I have written about this before, but the new timetables and the over-inflated prices will not impact white collar workers who commute Monday – Friday 9-5. Instead, it will be shift workers – those in hospitality and retail, and of course the health and care sectors – who are hardest hit. These are already the sectors that were most adversely impacted during the pandemic. They are also the sectors where work is often during anti-social hours, who need the railway to get them safely and quickly to and from work.
Take, for example, the last train on the main Edinburgh-Glasgow trainline. It will now depart at 10.15pm, which may be inconvenient for those who prefer a later meal, or are heading to town for concerts or plays. For those who rely on a late night train to get home from work, however, it is a disaster. Chefs, waiters and kitchen porters can’t just leave work early every night, so will be left with the choice of the night bus, or for those who do have cars, paying extortionate parking fees on top of trying to find somewhere suitable to leave their car for a twelve-hour shift. And the second last train is at 8.15pm, so there is the real possibility that the last train will be dangerously overcrowded.
There is also an environmental impact. Rail travel is the greenest form of transport for commuters, yet it is fast becoming unaffordable for anyone on an average salary. All the price rises and cuts to the timetables will do is drive people back to the roads, which is surely the last thing the Scottish Government wants.
For seven long months in 2021, there were Sunday strikes by Scotrail staff and exactly the same groups of workers were impacted. At the time the Scottish Liberal Democrats queried why the First Minister and Scottish Government didn’t step in to help negotiations.

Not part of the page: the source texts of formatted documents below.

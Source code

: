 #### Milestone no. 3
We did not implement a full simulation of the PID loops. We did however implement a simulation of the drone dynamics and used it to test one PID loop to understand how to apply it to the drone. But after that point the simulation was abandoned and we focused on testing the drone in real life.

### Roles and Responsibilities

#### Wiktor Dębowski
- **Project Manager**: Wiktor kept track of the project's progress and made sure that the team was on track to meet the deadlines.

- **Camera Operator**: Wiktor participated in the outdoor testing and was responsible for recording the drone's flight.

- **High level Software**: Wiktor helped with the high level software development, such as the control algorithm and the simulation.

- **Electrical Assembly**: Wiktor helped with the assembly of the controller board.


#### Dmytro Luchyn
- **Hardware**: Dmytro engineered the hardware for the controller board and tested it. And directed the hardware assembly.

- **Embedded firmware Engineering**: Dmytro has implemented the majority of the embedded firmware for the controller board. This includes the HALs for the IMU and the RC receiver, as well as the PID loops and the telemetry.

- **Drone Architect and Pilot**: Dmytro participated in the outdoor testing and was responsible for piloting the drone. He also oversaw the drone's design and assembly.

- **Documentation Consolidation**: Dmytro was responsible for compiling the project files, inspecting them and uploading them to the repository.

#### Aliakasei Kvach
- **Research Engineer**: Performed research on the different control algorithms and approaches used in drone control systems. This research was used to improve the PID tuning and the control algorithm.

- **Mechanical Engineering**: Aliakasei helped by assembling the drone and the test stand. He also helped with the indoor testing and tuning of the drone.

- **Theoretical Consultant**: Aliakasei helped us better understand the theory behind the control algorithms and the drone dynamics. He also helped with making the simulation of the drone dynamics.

Now, of course, Scotrail is in public ownership, and it could reasonably have been assumed that the kind of communication breakdown that had such an adverse impact on railway users last year wouldn’t be repeated. It is therefore utterly shameful that the Scottish Government still seem to be blasé to the real misery that these changes will bring to thousands of people. I am starting to wonder whether they care about the impact these decisions will have on ordinary people. Or if they simply do not understand the implications?
I am calling for the Scottish Government to urgently step in and facilitate negotiations. Rail users in Scotland deserve to have a rail network that is dependable, affordable, and above all one that serves their needs in getting them where they need to be at a time that suits them.